# temperature



## mendela (Feb 19, 2010)

Hi,
with freebsd 8 my notebook have very high temperature 70-80. When compile exceeds 100C, and system goes down immediately. Notebook have DualCore, and with other system don't have so high temperature above 55. Is there any configuration steps for
cpu temperature? Maybe i can try with freebsd 7, if developers are still working on it or what?


----------



## honk (Feb 20, 2010)

At first you definitely should clean your notebook. Use a hoover. If possible open the notebook and clean it. At my Thinkpad I just had to remove three screws and lift the keyboard to reach the fan. Before doing that I also could not run a compiler for more than two minutes.

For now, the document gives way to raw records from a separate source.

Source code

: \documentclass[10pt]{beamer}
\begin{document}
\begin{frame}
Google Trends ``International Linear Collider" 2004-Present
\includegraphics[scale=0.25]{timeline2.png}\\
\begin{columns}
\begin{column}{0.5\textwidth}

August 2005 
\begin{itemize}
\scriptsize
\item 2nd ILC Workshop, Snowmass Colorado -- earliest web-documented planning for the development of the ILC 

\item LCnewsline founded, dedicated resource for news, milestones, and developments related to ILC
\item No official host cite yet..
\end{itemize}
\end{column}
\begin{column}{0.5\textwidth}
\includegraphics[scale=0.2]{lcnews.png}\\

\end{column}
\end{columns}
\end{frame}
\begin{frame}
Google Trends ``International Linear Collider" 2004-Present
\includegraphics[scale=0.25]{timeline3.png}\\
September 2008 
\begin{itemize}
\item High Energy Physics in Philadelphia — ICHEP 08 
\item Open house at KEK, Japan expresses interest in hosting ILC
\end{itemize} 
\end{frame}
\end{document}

Now I don't have any problems! Really!

The "dirty" workaround is to reduce the cpu clock statically if you expect high cpu usage. You can do it with sysctl. See cpufreq(4)

Check the available frequency levels:
`# sysctl dev.cpu.0.freq_levels`

Example, set a frequency of 200MHz
`# sysctl dev.cpu.0.freq=200`

But you have to stop powerd or similar tools, otherwise they might increase the speed automatically. Unfortunately there is currently no way (without patching powerd -> search the net) to define a maximum frequency.

cheers,
honk


----------



## sixtydoses (Feb 20, 2010)

Take a look at powerd(8).

http://forums.freebsd.org/showthread.php?t=172


----------